I am confused. She was on the phone for just the last half-mile or for the entire ride? It says both.


----------



## u-Boat (Jan 4, 2016)

Driving and Driven said:


> I made $45 in tips yesterday, so...


Wow a whopping $45 huh?

Go drive a taxicab for a weekend. Then drive uBer X for a weekend. Then compare the tips you made for both. It won't even be close I promise.

My point was directed at uBer's "NO NEED TO TIP" policy and their corresponding low rates. They either need to add a tip option or allow drivers to set their own rates.


----------



## uberist (Jul 14, 2016)

Agent99 said:


> I am confused. She was on the phone for just the last half-mile or for the entire ride?

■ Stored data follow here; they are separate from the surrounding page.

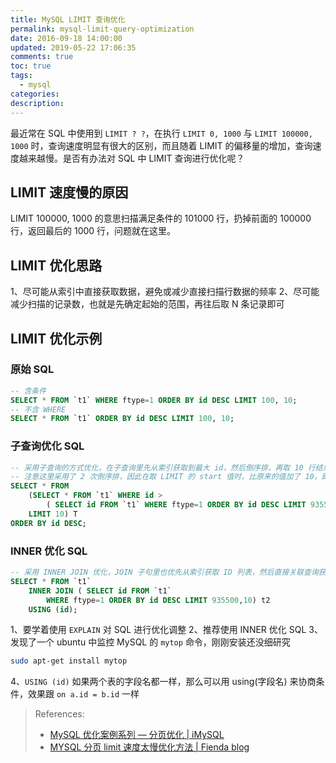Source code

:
 ```yaml
---
title: MySQL LIMIT 查询优化
permalink: mysql-limit-query-optimization
date: 2016-09-18 14:00:00
updated: 2019-05-22 17:06:35
comments: true
toc: true
tags:
  - mysql
categories:
description:
---
```


最近常在 SQL 中使用到 `LIMIT ? ?`，在执行 `LIMIT 0, 1000` 与 `LIMIT 100000, 1000` 时，查询速度明显有很大的区别，而且随着 LIMIT 的偏移量的增加，查询速度越来越慢。是否有办法对 SQL 中 LIMIT 查询进行优化呢？

<!-- more -->

## LIMIT 速度慢的原因

LIMIT 100000, 1000 的意思扫描满足条件的 101000 行，扔掉前面的 100000 行，返回最后的 1000 行，问题就在这里。

## LIMIT 优化思路

1、尽可能从索引中直接获取数据，避免或减少直接扫描行数据的频率
2、尽可能减少扫描的记录数，也就是先确定起始的范围，再往后取 N 条记录即可

## LIMIT 优化示例

### 原始 SQL

```sql
-- 含条件
SELECT * FROM `t1` WHERE ftype=1 ORDER BY id DESC LIMIT 100, 10;
-- 不含 WHERE
SELECT * FROM `t1` ORDER BY id DESC LIMIT 100, 10;
```

### 子查询优化 SQL

```sql
-- 采用子查询的方式优化，在子查询里先从索引获取到最大 id，然后倒序排，再取 10 行结果集
-- 注意这里采用了 2 次倒序排，因此在取 LIMIT 的 start 值时，比原来的值加了 10，即 935510，否则结果将和原来的不一致
SELECT * FROM
	(SELECT * FROM `t1` WHERE id >
		( SELECT id FROM `t1` WHERE ftype=1 ORDER BY id DESC LIMIT 935510, 1)
	LIMIT 10) T
ORDER BY id DESC;
```

### INNER 优化 SQL

```sql
-- 采用 INNER JOIN 优化，JOIN 子句里也优先从索引获取 ID 列表，然后直接关联查询获得最终结果，这里不需要加 10
SELECT * FROM `t1`
	INNER JOIN ( SELECT id FROM `t1`
		WHERE ftype=1 ORDER BY id DESC LIMIT 935500,10) t2
	USING (id);
```

1、要学着使用 `EXPLAIN` 对 SQL 进行优化调整
2、推荐使用 INNER 优化 SQL
3、发现了一个 ubuntu 中监控 MySQL 的 `mytop` 命令，刚刚安装还没细研究

```bash
sudo apt-get install mytop
```

4、`USING (id)` 如果两个表的字段名都一样，那么可以用 using(字段名) 来协商条件，效果跟 `on a.id = b.id` 一样

> References:
>
> - [MySQL 优化案例系列 — 分页优化 | iMySQL](http://imysql.com/2014/07/26/mysql-optimization-case-paging-optimize.shtml)
> - [MYSQL 分页 limit 速度太慢优化方法 | Fienda blog](http://www.fienda.com/archives/110)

Yeah that's what it's says "almost the last half mIle out of five ...Smh at OP


----------



## El Janitor (Feb 22, 2016)

Fuzzyelvis said:


> "Refused to return property" and apparently you use the no cash excuse to not tip.
> 
> Typical pax.


----------



## Driving and Driven (Jul 4, 2016)

u-Boat said:


> Wow a whopping $45 huh?
> 
> Go drive a taxicab for a weekend. Then drive uBer X for a weekend. Then compare the tips you made for both. It won't even be close I promise.
> 
> My point was directed at uBer's "NO NEED TO TIP" policy and their corresponding low rates. They either need to add a tip option or allow drivers to set their own rates.


If I drove a taxicab, I'd have to use all those tips to pay the exorbitant fees and insurance to which taxicab drivers are subject.

The only thing accurate in your statement is that you are confused.


----------



## Steven Ambrose (Sep 25, 2016)

Agent99 said:


> I am confused. She was on the phone for just the last half-mile or for the entire ride? It says both.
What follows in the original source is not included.